*** GIVEN RECORDS ***
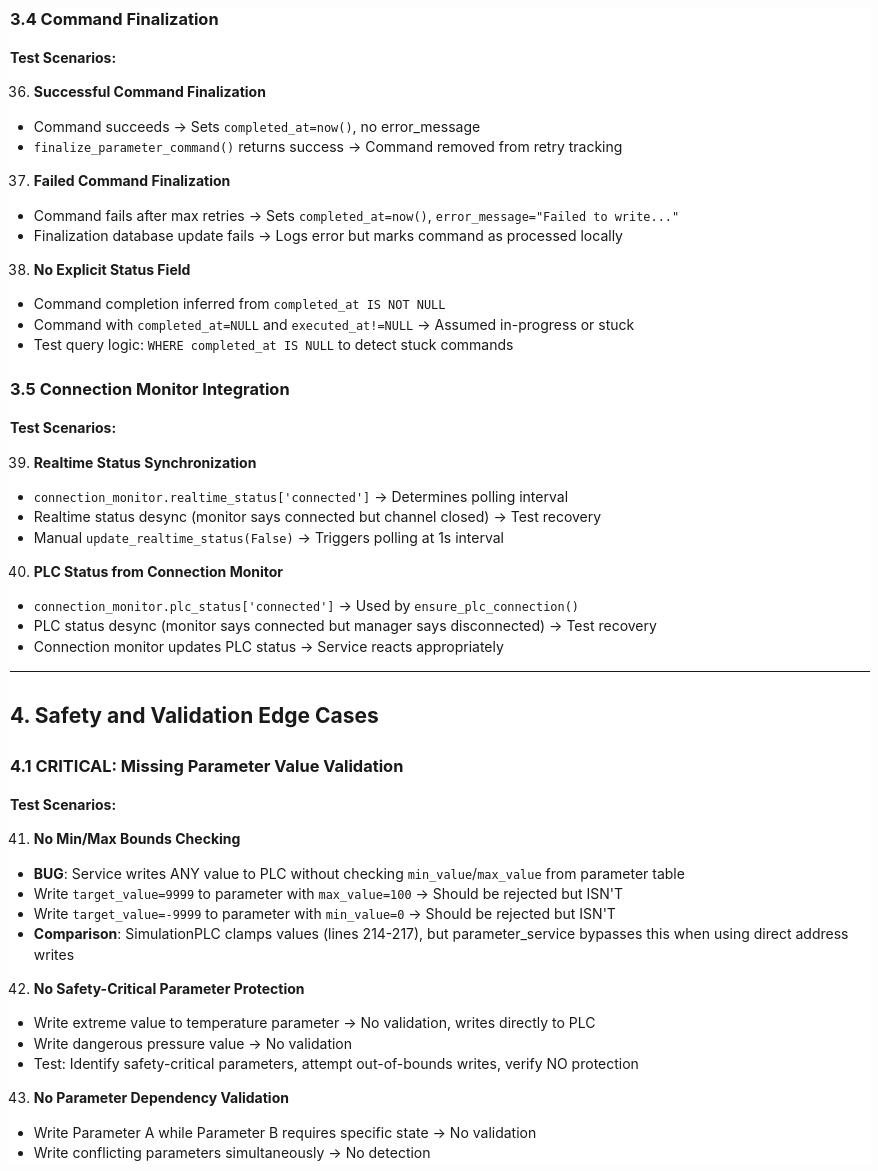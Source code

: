 ### 3.4 Command Finalization

**Test Scenarios:**

36. **Successful Command Finalization**
   - Command succeeds → Sets `completed_at=now()`, no error_message
   - `finalize_parameter_command()` returns success → Command removed from retry tracking

37. **Failed Command Finalization**
   - Command fails after max retries → Sets `completed_at=now()`, `error_message="Failed to write..."`
   - Finalization database update fails → Logs error but marks command as processed locally

38. **No Explicit Status Field**
   - Command completion inferred from `completed_at IS NOT NULL`
   - Command with `completed_at=NULL` and `executed_at!=NULL` → Assumed in-progress or stuck
   - Test query logic: `WHERE completed_at IS NULL` to detect stuck commands

### 3.5 Connection Monitor Integration

**Test Scenarios:**

39. **Realtime Status Synchronization**
   - `connection_monitor.realtime_status['connected']` → Determines polling interval
   - Realtime status desync (monitor says connected but channel closed) → Test recovery
   - Manual `update_realtime_status(False)` → Triggers polling at 1s interval

40. **PLC Status from Connection Monitor**
   - `connection_monitor.plc_status['connected']` → Used by `ensure_plc_connection()`
   - PLC status desync (monitor says connected but manager says disconnected) → Test recovery
   - Connection monitor updates PLC status → Service reacts appropriately

---

## 4. Safety and Validation Edge Cases

### 4.1 CRITICAL: Missing Parameter Value Validation

**Test Scenarios:**

41. **No Min/Max Bounds Checking**
   - **BUG**: Service writes ANY value to PLC without checking `min_value`/`max_value` from parameter table
   - Write `target_value=9999` to parameter with `max_value=100` → Should be rejected but ISN'T
   - Write `target_value=-9999` to parameter with `min_value=0` → Should be rejected but ISN'T
   - **Comparison**: SimulationPLC clamps values (lines 214-217), but parameter_service bypasses this when using direct address writes

42. **No Safety-Critical Parameter Protection**
   - Write extreme value to temperature parameter → No validation, writes directly to PLC
   - Write dangerous pressure value → No validation
   - Test: Identify safety-critical parameters, attempt out-of-bounds writes, verify NO protection

43. **No Parameter Dependency Validation**
   - Write Parameter A while Parameter B requires specific state → No validation
   - Write conflicting parameters simultaneously → No detection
*** End of GIVEN RECORDS ***
▶ [WHAT THE TASK REQUIRES]:
Give a count of the lines above that include the word "interval", and add nothing to it.

▶ [FINISHED TASK]:
2